Als je bij jezelf nagaat welk gesprek je als goed gesprek hebt ervaren, dan is het meestal zo dat een gesprek goed is als je serieus genomen wordt en als er goed naar je wordt geluisterd. De volgende slimme tips helpen je om een goed gesprek te voeren.
Als de relatie goed is, dan kan je de emoties die je voelt benoemen. Zeg dat je het lastig vindt, dat het spannend voor je is, dat de reactie van de ander je teleurstelt. Als de relatie niet zo goed is, probeer dan je emoties buiten het gesprek te houden. Neem tijd om na te denken en richt je op de inhoud.
Spanning kan je in de weg zitten om goed scherp te zijn in het proces. Let daarom op je ademhaling, probeer niet te hoog te ademen maar met je buik. Het kan daarnaast helpen om korte notities te maken tijdens het gesprek. Schrijf ook op wat je voelt. En ga ervan uit dat de ander jou wilt helpen, dat je allebei aan tafel zit met de intentie om er samen uit te komen.
Als de ander spreekt, luister dan aandachtig. Maak zo nodig aantekeningen. En probeer samen te vatten wat de ander heeft gezegd. “Dus als ik het goed begrijp, dan zegt u….”. Als je dat goed doet, heeft de ander het idee dat jij hem goed hebt begrepen, dat je goed hebt geluisterd.
Is iets niet helemaal duidelijk of begrijp je niet waarom een arts iets voorstelt? Gebruik dan open vragen. Open vragen beginnen heel vaak met hoe, waarom of wat en geven je meer informatie dan gesloten vragen.
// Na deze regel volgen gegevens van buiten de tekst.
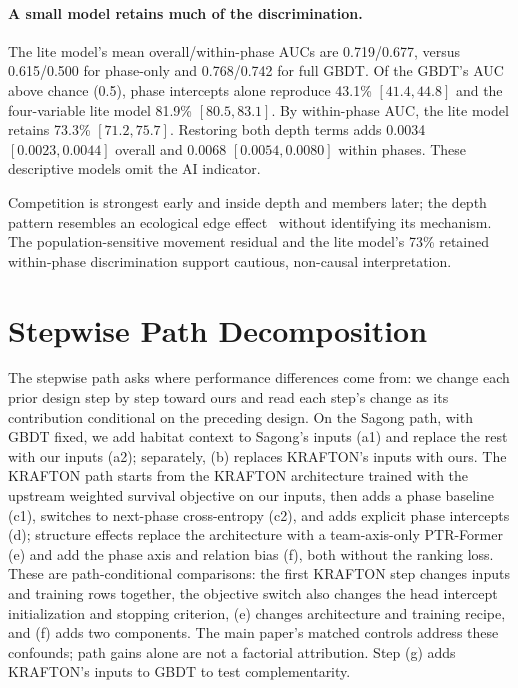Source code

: \documentclass[sigconf,anonymous,nonacm]{acmart}
\begin{document}
\paragraph{A small model retains much of the discrimination.}
The lite model's mean overall/within-phase AUCs are 0.719/0.677, versus 0.615/0.500 for phase-only and 0.768/0.742 for full GBDT. Of the GBDT's AUC above chance (0.5), phase intercepts alone reproduce 43.1\% $[41.4,\allowbreak 44.8]$ and the four-variable lite model 81.9\% $[80.5,\allowbreak 83.1]$. By within-phase AUC, the lite model retains 73.3\% $[71.2,\allowbreak 75.7]$. Restoring both depth terms adds 0.0034 $[0.0023,\allowbreak 0.0044]$ overall and 0.0068 $[0.0054,\allowbreak 0.0080]$ within phases. These descriptive models omit the AI indicator.

Competition is strongest early and inside depth and members later; the depth pattern resembles an ecological edge effect~\cite{Ries04} without identifying its mechanism. The population-sensitive movement residual and the lite model's 73\% retained within-phase discrimination support cautious, non-causal interpretation.

\section{Stepwise Path Decomposition}
The stepwise path asks where performance differences come from: we change each prior design step by step toward ours and read each step's change as its contribution conditional on the preceding design.
On the Sagong path, with GBDT fixed, we add habitat context to Sagong's inputs (a1) and replace the rest with our inputs (a2); separately, (b) replaces KRAFTON's inputs with ours.
The KRAFTON path starts from the KRAFTON architecture trained with the upstream weighted survival objective on our inputs, then adds a phase baseline (c1), switches to next-phase cross-entropy (c2), and adds explicit phase intercepts (d); structure effects replace the architecture with a team-axis-only PTR-Former (e) and add the phase axis and relation bias (f), both without the ranking loss.
These are path-conditional comparisons: the first KRAFTON step changes inputs and training rows together, the objective switch also changes the head intercept initialization and stopping criterion, (e) changes architecture and training recipe, and (f) adds two components. The main paper's matched controls address these confounds; path gains alone are not a factorial attribution.
Step (g) adds KRAFTON's inputs to GBDT to test complementarity.
\end{document}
Een gesloten vraag kan je beantwoorden met ‘ja’ of ‘nee’. De vraag: ‘Is dit een mogelijke behandeling’? is een gesloten vraag. De open vraag is in dit geval: ‘Hoe denkt u over deze behandeling?’ of ‘Waarom stelt u deze behandeling voor?’.
Leg duidelijk uit waar je voor komt. Maak duidelijk wat het probleem tot een probleem maakt en zorg ervoor dat je jouw klachten kort en bondig kan omschrijven. Vraag eventueel: ‘Hoe zou u mijn probleem in uw eigen woorden samenvatten?’
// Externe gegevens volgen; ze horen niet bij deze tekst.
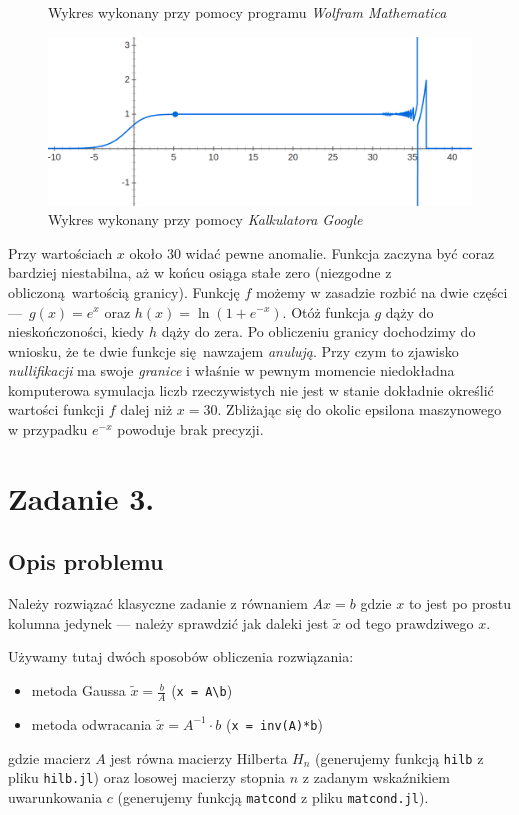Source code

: \documentclass[10pt]{article}
\begin{document}
\begin{figure}[H]
    \centering
    \def\svgwidth{0.8\columnwidth}
    
    \caption{Wykres wykonany przy pomocy programu \textit{Wolfram Mathematica}}
\end{figure}

\begin{figure}[H]
    \centering
    \includegraphics{ex-2-2.png}
    \caption{Wykres wykonany przy pomocy \textit{Kalkulatora Google}}
\end{figure}

Przy wartościach $x$ około $30$ widać pewne anomalie. Funkcja zaczyna być coraz bardziej niestabilna, aż w końcu osiąga stałe zero (niezgodne z obliczoną wartością granicy). Funkcję $f$ możemy w zasadzie rozbić na dwie części — $g(x) = e^x$ oraz $h(x) = \ln(1 + e^{-x})$. Otóż funkcja $g$ dąży do nieskończoności, kiedy $h$ dąży do zera. Po obliczeniu granicy dochodzimy do wniosku, że te dwie funkcje się nawzajem \textit{anulują}. Przy czym to zjawisko \textit{nullifikacji} ma swoje \textit{granice} i właśnie w pewnym momencie niedokładna komputerowa symulacja liczb rzeczywistych nie jest w stanie dokładnie określić wartości funkcji $f$ dalej niż $x = 30$. Zbliżając się do okolic epsilona maszynowego w przypadku $e^{-x}$ powoduje brak precyzji.

\section{Zadanie 3.}

\subsection{Opis problemu}

Należy rozwiązać klasyczne zadanie z równaniem $Ax = b$ gdzie $x$ to jest po prostu kolumna jedynek — należy sprawdzić jak daleki jest $\tilde{x}$ od tego prawdziwego $x$.

Używamy tutaj dwóch sposobów obliczenia rozwiązania:
\begin{itemize}
    \item metoda Gaussa $\tilde{x} = \frac{b}{A}$ (\texttt{x = A\textbackslash b})
    \item metoda odwracania $\tilde{x} = A^{-1} \cdot b$ (\texttt{x = inv(A)*b})
\end{itemize}
gdzie macierz $A$ jest równa macierzy Hilberta $H_n$ (generujemy funkcją \texttt{hilb} z pliku \texttt{hilb.jl})
oraz losowej macierzy stopnia $n$ z zadanym wskaźnikiem uwarunkowania $c$ (generujemy funkcją \texttt{matcond} z pliku \texttt{matcond.jl}).
\end{document}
Als die samenvatting klopt, kan je verder. En zo niet, geef dan aan dat je je wellicht nog niet helemaal duidelijk hebt uitgedrukt en leg nog een keer uit wat het probleem is.
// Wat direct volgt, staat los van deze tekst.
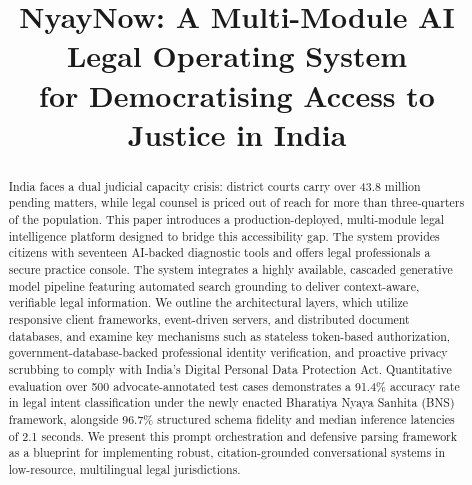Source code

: \documentclass[conference]{IEEEtran}
\begin{document}
\title{NyayNow: A Multi-Module AI Legal Operating System\\
       for Democratising Access to Justice in India}

\author{
}

\maketitle

\begin{abstract}
India faces a dual judicial capacity crisis: district courts carry over 43.8 million pending matters, while legal counsel is priced out of reach for more than three-quarters of the population. This paper introduces a production-deployed, multi-module legal intelligence platform designed to bridge this accessibility gap. The system provides citizens with seventeen AI-backed diagnostic tools and offers legal professionals a secure practice console. The system integrates a highly available, cascaded generative model pipeline featuring automated search grounding to deliver context-aware, verifiable legal information. We outline the architectural layers, which utilize responsive client frameworks, event-driven servers, and distributed document databases, and examine key mechanisms such as stateless token-based authorization, government-database-backed professional identity verification, and proactive privacy scrubbing to comply with India's Digital Personal Data Protection Act. Quantitative evaluation over 500 advocate-annotated test cases demonstrates a 91.4\% accuracy rate in legal intent classification under the newly enacted Bharatiya Nyaya Sanhita (BNS) framework, alongside 96.7\% structured schema fidelity and median inference latencies of 2.1 seconds. We present this prompt orchestration and defensive parsing framework as a blueprint for implementing robust, citation-grounded conversational systems in low-resource, multilingual legal jurisdictions.
\end{abstract}
\end{document}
De volgende stap is het bespreken van mogelijke oplossingen. Wat zou er allemaal kunnen? Probeer ze nog niet meteen te beoordelen, maar gewoon te noemen en op een rijtje te zetten. Als dat is gebeurd, kan je per oplossing naar voor- en nadelen kijken. Dan blijven er een paar of misschien maar één over.
Zodra je samen tot een oplossing bent gekomen, is het erg belangrijk dit wordt benoemd en vastgelegd. Gebeurt dat niet vanzelf, vraag dan bijvoorbeeld of je een bevestiging per mail mag ontvangen.
Als je merkt dat de ander echt niet wil meewerken, kun je ervoor kiezen om het er voor dat moment bij te laten en er later op terug te komen. Zeg bijvoorbeeld: “Het lijkt erop dat we wat meer tijd nodig hebben om een oplossing te vinden waar we beiden tevreden over zijn. Wanneer zou dat kunnen?”
Als je er hierna ook niet samen uitkomt, bedenk dan dat je er alles aan hebt gedaan. Onderzoek of je op een andere manier tot een oplossing te komen en wie je daarbij kan helpen. Je kan wellicht een second opinion aanvragen of misschien kan een patiëntenvereniging je bijstaan.